• **TASK TO CARRY OUT**:
Look through the records below and copy each line that includes the word "estas".

-=-=-=-=-

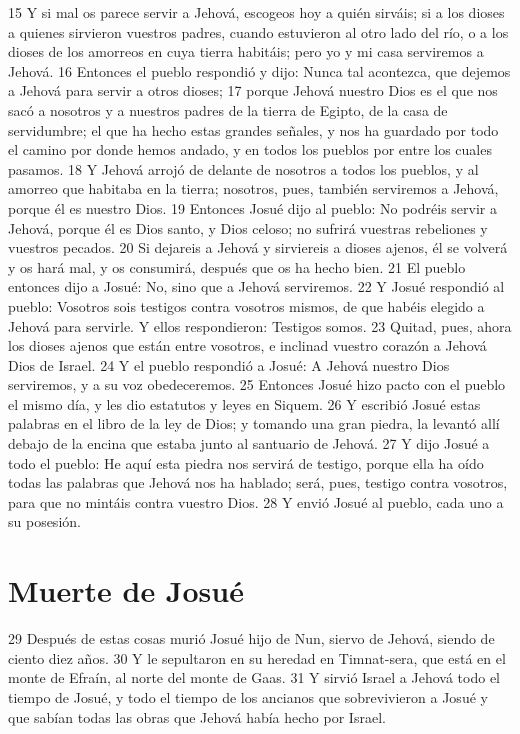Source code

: 15 Y si mal os parece servir a Jehová, escogeos hoy a quién sirváis; si a los dioses a quienes sirvieron vuestros padres, cuando estuvieron al otro lado del río, o a los dioses de los amorreos en cuya tierra habitáis; pero yo y mi casa serviremos a Jehová.
16 Entonces el pueblo respondió y dijo: Nunca tal acontezca, que dejemos a Jehová para servir a otros dioses;
17 porque Jehová nuestro Dios es el que nos sacó a nosotros y a nuestros padres de la tierra de Egipto, de la casa de servidumbre; el que ha hecho estas grandes señales, y nos ha guardado por todo el camino por donde hemos andado, y en todos los pueblos por entre los cuales pasamos.
18 Y Jehová arrojó de delante de nosotros a todos los pueblos, y al amorreo que habitaba en la tierra; nosotros, pues, también serviremos a Jehová, porque él es nuestro Dios.
19 Entonces Josué dijo al pueblo: No podréis servir a Jehová, porque él es Dios santo, y Dios celoso; no sufrirá vuestras rebeliones y vuestros pecados.
20 Si dejareis a Jehová y sirviereis a dioses ajenos, él se volverá y os hará mal, y os consumirá, después que os ha hecho bien.
21 El pueblo entonces dijo a Josué: No, sino que a Jehová serviremos.
22 Y Josué respondió al pueblo: Vosotros sois testigos contra vosotros mismos, de que habéis elegido a Jehová para servirle. Y ellos respondieron: Testigos somos.
23 Quitad, pues, ahora los dioses ajenos que están entre vosotros, e inclinad vuestro corazón a Jehová Dios de Israel.
24 Y el pueblo respondió a Josué: A Jehová nuestro Dios serviremos, y a su voz obedeceremos.
25 Entonces Josué hizo pacto con el pueblo el mismo día, y les dio estatutos y leyes en Siquem.
26 Y escribió Josué estas palabras en el libro de la ley de Dios; y tomando una gran piedra, la levantó allí debajo de la encina que estaba junto al santuario de Jehová.
27 Y dijo Josué a todo el pueblo: He aquí esta piedra nos servirá de testigo, porque ella ha oído todas las palabras que Jehová nos ha hablado; será, pues, testigo contra vosotros, para que no mintáis contra vuestro Dios.
28 Y envió Josué al pueblo, cada uno a su posesión.

\section*{Muerte de Josué}

29 Después de estas cosas murió Josué hijo de Nun, siervo de Jehová, siendo de ciento diez años.
30 Y le sepultaron en su heredad en Timnat-sera, que está en el monte de Efraín, al norte del monte de Gaas.
31 Y sirvió Israel a Jehová todo el tiempo de Josué, y todo el tiempo de los ancianos que sobrevivieron a Josué y que sabían todas las obras que Jehová había hecho por Israel.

-=-=-=-=-

• **ANSWER SECTION**:
17 porque Jehová nuestro Dios es el que nos sacó a nosotros y a nuestros padres de la tierra de Egipto, de la casa de servidumbre; el que ha hecho estas grandes señales, y nos ha guardado por todo el camino por donde hemos andado, y en todos los pueblos por entre los cuales pasamos.
26 Y escribió Josué estas palabras en el libro de la ley de Dios; y tomando una gran piedra, la levantó allí debajo de la encina que estaba junto al santuario de Jehová.
29 Después de estas cosas murió Josué hijo de Nun, siervo de Jehová, siendo de ciento diez años.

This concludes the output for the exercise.